-- Opening Marker --

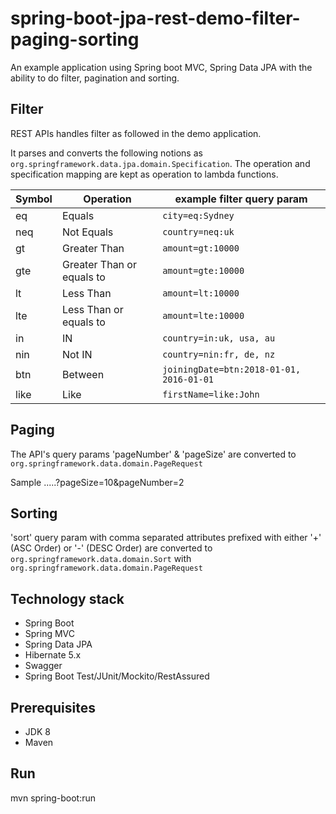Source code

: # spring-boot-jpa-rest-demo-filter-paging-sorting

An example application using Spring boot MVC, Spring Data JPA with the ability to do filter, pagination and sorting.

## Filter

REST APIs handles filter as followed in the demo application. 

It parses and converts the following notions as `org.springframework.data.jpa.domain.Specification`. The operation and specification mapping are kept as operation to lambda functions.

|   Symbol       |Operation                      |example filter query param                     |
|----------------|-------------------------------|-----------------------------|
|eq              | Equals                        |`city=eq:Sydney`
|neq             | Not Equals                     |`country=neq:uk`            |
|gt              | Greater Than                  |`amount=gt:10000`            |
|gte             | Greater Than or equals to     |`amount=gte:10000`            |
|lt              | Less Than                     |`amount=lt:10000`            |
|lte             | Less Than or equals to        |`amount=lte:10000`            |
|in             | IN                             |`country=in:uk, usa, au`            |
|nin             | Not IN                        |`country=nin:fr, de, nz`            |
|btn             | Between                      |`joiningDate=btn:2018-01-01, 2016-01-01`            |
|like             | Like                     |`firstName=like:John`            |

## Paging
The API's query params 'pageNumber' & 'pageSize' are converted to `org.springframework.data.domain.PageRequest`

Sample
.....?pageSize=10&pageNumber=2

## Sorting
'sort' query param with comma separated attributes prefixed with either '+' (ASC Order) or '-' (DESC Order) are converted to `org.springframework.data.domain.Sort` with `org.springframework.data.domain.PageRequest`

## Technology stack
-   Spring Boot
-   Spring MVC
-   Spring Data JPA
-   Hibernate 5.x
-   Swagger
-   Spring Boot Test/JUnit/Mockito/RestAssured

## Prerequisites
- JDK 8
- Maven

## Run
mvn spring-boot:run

-- Closing Marker --
-- Opening Marker --

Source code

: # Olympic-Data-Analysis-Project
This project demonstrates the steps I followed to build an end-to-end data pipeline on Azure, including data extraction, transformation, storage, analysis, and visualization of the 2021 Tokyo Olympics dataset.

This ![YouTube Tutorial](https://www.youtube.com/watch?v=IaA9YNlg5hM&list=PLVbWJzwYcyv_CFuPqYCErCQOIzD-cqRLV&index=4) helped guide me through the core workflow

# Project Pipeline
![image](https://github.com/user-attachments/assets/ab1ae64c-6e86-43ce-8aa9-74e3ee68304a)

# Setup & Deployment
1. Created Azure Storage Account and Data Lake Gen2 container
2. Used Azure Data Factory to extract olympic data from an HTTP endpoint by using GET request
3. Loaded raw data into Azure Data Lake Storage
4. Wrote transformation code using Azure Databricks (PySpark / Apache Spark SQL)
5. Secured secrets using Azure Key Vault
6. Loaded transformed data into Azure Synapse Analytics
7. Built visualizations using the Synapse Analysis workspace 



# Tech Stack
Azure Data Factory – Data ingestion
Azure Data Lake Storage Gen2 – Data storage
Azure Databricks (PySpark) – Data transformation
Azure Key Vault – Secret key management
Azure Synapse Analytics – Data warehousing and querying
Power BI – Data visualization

-- Closing Marker --
-- Opening Marker --

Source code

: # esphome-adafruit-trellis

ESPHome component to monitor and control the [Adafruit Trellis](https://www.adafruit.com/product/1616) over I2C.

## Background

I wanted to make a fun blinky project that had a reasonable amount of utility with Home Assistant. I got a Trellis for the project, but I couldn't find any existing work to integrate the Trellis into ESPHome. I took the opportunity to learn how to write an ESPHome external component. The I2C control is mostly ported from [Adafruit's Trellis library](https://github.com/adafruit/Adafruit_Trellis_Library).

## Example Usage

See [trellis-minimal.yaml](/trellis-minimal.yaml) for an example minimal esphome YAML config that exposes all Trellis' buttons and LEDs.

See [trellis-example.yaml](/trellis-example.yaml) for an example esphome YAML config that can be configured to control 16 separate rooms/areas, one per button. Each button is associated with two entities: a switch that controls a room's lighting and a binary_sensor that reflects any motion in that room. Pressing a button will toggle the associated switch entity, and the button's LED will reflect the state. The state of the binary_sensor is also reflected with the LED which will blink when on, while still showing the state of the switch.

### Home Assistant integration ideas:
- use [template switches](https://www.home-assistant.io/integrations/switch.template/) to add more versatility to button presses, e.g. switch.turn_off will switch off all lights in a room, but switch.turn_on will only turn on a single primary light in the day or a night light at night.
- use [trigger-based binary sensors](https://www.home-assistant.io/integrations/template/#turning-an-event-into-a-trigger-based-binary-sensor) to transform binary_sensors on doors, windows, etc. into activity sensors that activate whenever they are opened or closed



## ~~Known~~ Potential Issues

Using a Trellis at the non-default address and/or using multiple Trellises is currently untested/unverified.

-- Closing Marker --

Work to be completed:
Of the entries above, repeat exactly the lines from the line with "Azure Key Vault – Secret key management" through the line with "Power BI – Data visualization", both of them included.

Solution to this task:
Azure Key Vault – Secret key management
Azure Synapse Analytics – Data warehousing and querying
Power BI – Data visualization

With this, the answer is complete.